_AVAILABLE DATA_
# # # # # # #

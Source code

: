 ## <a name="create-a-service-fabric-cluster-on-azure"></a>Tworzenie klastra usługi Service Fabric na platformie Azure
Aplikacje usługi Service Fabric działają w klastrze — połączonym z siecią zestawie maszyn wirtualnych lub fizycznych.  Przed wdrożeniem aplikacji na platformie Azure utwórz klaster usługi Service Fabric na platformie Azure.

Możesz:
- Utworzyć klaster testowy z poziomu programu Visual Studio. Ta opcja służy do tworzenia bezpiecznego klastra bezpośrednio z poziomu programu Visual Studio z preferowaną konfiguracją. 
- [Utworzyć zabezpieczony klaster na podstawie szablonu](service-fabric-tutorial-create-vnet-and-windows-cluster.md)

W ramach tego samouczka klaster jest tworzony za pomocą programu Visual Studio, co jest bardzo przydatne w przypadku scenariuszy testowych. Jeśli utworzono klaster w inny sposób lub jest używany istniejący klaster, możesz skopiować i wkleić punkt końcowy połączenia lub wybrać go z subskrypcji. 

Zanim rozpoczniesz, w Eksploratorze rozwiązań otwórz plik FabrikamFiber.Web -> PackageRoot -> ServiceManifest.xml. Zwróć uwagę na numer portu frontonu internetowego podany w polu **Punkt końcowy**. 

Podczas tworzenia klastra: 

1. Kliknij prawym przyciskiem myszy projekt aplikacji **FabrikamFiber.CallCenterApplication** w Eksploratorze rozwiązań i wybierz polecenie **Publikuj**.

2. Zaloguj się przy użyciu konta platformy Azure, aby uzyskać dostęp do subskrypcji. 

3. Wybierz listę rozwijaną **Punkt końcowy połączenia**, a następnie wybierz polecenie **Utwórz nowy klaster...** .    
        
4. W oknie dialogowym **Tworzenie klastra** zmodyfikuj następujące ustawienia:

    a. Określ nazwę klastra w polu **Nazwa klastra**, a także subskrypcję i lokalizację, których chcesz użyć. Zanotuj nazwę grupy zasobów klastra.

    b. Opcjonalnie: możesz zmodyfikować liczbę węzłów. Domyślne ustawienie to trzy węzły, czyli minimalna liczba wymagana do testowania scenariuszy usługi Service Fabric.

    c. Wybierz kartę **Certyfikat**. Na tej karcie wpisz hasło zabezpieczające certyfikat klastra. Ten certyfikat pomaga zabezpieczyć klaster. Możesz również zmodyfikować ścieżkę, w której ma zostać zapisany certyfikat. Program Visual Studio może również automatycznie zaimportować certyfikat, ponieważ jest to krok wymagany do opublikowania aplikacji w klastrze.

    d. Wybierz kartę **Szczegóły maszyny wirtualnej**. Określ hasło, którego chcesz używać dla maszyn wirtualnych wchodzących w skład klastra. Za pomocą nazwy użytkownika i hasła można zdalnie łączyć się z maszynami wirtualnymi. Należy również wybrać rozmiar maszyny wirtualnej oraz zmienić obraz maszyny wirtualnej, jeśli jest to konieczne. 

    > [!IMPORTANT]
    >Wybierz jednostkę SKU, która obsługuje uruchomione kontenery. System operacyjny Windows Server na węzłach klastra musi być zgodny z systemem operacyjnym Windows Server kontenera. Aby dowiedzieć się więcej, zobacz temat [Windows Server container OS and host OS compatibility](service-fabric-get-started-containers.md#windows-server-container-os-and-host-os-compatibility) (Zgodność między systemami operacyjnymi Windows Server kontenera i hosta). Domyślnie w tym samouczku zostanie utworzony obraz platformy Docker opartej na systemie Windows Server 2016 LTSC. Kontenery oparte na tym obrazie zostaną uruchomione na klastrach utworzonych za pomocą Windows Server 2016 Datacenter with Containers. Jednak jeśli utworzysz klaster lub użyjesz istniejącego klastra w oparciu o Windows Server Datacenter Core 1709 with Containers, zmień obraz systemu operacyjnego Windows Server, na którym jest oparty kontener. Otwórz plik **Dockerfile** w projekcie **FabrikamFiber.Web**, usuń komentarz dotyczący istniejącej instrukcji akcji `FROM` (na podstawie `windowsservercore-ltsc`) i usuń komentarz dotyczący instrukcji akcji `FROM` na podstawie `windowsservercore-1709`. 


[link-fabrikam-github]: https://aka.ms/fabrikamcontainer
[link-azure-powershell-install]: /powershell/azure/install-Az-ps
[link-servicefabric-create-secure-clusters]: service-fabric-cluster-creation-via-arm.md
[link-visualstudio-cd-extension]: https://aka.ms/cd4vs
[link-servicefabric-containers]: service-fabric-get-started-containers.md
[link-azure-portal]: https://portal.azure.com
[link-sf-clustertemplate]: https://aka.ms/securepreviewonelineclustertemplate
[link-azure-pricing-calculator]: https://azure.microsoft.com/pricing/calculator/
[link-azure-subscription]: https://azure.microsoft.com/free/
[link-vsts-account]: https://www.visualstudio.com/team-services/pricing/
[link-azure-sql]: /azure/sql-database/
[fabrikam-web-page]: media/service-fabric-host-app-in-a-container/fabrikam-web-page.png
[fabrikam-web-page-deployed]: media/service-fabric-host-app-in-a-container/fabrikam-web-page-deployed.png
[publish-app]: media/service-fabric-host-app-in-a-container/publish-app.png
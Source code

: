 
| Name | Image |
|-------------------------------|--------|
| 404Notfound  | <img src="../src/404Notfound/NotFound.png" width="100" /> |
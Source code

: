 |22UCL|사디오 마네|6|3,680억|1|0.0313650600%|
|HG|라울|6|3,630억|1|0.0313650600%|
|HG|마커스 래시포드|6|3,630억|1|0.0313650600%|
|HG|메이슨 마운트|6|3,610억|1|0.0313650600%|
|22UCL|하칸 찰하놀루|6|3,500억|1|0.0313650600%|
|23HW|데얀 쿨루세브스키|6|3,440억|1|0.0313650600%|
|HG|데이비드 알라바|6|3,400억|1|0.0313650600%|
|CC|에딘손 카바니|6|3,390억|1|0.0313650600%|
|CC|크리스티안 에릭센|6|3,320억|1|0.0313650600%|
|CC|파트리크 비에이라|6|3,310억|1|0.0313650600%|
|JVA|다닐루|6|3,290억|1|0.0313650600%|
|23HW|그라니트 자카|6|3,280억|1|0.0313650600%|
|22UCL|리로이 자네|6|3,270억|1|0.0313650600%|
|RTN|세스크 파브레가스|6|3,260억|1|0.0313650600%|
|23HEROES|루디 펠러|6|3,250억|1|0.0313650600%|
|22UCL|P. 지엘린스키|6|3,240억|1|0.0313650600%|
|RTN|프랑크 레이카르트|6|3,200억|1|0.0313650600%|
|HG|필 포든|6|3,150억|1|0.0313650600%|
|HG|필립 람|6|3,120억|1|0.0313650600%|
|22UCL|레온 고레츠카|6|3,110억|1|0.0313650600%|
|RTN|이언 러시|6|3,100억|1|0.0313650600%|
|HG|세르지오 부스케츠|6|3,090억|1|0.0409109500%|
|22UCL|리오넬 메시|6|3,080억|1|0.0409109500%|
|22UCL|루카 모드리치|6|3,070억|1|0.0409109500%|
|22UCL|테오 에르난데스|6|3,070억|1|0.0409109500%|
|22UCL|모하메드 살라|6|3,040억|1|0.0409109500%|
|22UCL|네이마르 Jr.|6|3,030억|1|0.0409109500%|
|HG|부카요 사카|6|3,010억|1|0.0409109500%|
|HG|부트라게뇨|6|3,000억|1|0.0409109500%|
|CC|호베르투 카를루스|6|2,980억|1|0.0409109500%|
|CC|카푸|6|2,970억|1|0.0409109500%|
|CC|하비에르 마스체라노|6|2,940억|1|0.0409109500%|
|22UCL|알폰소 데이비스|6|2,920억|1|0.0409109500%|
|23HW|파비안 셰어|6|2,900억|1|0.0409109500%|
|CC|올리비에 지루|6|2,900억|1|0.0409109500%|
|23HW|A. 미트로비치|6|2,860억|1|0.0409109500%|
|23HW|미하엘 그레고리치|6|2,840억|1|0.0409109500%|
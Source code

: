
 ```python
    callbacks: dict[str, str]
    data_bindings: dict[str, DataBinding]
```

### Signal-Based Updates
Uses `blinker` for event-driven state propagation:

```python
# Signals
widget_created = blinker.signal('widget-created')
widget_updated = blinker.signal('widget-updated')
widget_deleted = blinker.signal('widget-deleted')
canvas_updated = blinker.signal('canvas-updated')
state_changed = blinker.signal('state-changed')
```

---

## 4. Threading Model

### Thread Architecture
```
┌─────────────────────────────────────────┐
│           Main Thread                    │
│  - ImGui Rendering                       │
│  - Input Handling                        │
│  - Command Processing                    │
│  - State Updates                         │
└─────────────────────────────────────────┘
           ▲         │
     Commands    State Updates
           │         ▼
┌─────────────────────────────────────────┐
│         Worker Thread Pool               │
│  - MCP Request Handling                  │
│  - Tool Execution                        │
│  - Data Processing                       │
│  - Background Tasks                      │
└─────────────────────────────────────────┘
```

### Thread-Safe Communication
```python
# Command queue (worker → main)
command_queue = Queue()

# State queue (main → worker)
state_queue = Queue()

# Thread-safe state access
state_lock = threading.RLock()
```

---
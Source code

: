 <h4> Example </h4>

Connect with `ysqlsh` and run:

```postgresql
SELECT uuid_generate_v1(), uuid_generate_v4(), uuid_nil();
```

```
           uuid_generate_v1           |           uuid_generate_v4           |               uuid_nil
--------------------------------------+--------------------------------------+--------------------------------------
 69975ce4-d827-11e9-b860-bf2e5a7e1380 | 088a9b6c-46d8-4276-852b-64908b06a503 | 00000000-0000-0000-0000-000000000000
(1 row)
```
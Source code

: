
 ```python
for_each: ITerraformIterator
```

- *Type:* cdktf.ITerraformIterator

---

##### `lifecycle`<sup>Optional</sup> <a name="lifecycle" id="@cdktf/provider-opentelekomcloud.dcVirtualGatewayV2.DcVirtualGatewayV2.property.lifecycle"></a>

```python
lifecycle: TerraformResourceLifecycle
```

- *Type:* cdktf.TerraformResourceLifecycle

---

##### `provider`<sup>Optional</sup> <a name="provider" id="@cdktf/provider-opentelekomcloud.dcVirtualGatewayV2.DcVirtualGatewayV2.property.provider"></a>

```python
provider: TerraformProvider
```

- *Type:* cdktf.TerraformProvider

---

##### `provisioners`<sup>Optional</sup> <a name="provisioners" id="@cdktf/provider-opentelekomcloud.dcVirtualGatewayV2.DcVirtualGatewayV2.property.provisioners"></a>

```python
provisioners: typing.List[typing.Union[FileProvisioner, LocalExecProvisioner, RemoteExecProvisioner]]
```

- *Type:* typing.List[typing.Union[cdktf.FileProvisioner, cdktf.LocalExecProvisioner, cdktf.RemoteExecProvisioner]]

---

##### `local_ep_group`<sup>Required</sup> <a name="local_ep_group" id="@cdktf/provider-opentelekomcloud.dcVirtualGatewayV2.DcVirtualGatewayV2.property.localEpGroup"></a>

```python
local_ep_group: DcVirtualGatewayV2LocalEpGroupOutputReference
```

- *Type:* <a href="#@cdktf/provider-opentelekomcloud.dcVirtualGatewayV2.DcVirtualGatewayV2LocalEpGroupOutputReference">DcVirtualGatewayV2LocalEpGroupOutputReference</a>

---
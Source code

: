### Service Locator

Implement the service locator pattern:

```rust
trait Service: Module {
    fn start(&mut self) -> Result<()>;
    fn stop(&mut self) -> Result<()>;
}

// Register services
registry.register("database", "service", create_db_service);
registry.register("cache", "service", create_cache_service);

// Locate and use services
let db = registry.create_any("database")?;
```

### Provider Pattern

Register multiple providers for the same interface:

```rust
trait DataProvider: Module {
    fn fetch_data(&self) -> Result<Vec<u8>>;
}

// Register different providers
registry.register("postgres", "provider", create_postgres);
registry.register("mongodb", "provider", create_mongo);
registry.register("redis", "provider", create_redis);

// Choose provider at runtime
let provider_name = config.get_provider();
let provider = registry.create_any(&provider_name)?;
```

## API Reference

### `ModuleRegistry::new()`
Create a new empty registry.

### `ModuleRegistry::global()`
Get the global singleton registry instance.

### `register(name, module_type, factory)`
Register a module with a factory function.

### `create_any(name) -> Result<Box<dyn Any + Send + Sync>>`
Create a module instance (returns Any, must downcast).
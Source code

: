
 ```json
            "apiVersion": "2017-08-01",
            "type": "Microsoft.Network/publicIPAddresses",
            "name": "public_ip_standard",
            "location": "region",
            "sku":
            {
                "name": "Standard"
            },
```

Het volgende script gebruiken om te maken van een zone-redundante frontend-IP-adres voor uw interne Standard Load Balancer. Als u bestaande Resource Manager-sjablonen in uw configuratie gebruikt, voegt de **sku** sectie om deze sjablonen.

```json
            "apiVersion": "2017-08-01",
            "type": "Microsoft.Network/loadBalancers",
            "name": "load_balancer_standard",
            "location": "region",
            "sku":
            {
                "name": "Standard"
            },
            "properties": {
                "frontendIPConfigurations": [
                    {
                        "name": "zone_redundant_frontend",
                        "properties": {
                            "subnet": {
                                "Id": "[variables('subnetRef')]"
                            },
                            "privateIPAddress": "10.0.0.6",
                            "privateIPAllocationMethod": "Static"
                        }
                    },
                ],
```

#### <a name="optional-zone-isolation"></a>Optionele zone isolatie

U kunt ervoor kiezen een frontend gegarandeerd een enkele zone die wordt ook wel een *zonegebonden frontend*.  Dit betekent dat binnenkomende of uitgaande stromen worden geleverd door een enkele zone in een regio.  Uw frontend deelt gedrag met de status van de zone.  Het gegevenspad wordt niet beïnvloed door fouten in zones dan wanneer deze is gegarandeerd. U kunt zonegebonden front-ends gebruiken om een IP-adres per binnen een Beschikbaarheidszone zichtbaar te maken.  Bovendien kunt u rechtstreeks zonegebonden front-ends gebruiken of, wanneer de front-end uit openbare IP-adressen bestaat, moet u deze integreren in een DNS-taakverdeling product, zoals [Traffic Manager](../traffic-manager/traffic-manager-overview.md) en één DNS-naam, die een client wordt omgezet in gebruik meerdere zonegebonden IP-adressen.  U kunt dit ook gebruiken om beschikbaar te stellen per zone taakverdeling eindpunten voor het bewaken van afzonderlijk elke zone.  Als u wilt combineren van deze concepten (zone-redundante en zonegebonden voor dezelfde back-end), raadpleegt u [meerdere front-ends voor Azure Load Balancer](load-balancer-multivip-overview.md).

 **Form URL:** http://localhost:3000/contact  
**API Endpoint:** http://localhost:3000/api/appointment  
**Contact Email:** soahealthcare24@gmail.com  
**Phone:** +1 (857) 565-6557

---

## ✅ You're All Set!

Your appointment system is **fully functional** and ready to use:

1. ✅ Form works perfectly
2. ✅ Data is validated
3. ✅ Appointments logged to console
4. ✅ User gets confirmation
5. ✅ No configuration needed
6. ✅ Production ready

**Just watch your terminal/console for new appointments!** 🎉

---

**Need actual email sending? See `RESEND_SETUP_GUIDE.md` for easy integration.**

# # # # # # #

_EXERCISE PROMPT_
Copy out every line from the material above where the string "trait" turns up.

_EXERCISE OUTPUT_
trait Service: Module {
trait DataProvider: Module {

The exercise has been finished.